[Data listing Boundary: Start]
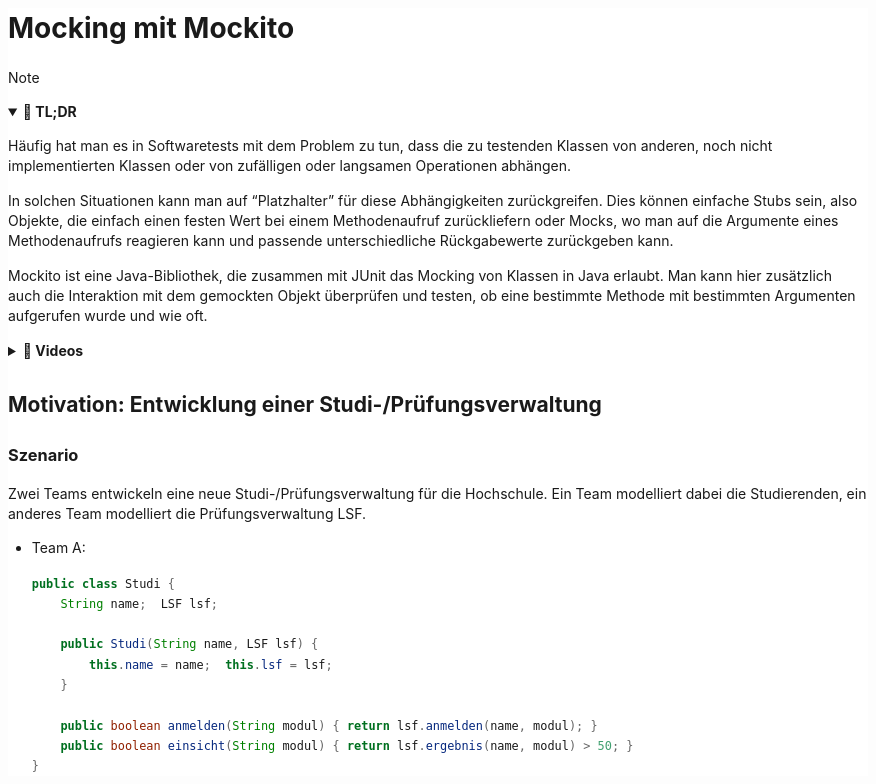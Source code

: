 # Mocking mit Mockito

> [!NOTE]
>
> <details open>
>
> <summary><strong>🎯 TL;DR</strong></summary>
>
> Häufig hat man es in Softwaretests mit dem Problem zu tun, dass die zu
> testenden Klassen von anderen, noch nicht implementierten Klassen oder
> von zufälligen oder langsamen Operationen abhängen.
>
> In solchen Situationen kann man auf “Platzhalter” für diese
> Abhängigkeiten zurückgreifen. Dies können einfache Stubs sein, also
> Objekte, die einfach einen festen Wert bei einem Methodenaufruf
> zurückliefern oder Mocks, wo man auf die Argumente eines
> Methodenaufrufs reagieren kann und passende unterschiedliche
> Rückgabewerte zurückgeben kann.
>
> Mockito ist eine Java-Bibliothek, die zusammen mit JUnit das Mocking
> von Klassen in Java erlaubt. Man kann hier zusätzlich auch die
> Interaktion mit dem gemockten Objekt überprüfen und testen, ob eine
> bestimmte Methode mit bestimmten Argumenten aufgerufen wurde und wie
> oft.
>
> </details>
>
> <details><summary><strong>🎦 Videos</strong></summary></details>

## Motivation: Entwicklung einer Studi-/Prüfungsverwaltung

### Szenario

Zwei Teams entwickeln eine neue Studi-/Prüfungsverwaltung für die
Hochschule. Ein Team modelliert dabei die Studierenden, ein anderes Team
modelliert die Prüfungsverwaltung LSF.

- Team A:

  ``` java
  public class Studi {
      String name;  LSF lsf;

      public Studi(String name, LSF lsf) {
          this.name = name;  this.lsf = lsf;
      }

      public boolean anmelden(String modul) { return lsf.anmelden(name, modul); }
      public boolean einsicht(String modul) { return lsf.ergebnis(name, modul) > 50; }
  }
  ```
[Data listing Boundary: End]
**What to work on:** Your task is to copy every line of the entries that contains the string "modul".

**Solution for this exercise:**
      public boolean anmelden(String modul) { return lsf.anmelden(name, modul); }
      public boolean einsicht(String modul) { return lsf.ergebnis(name, modul) > 50; }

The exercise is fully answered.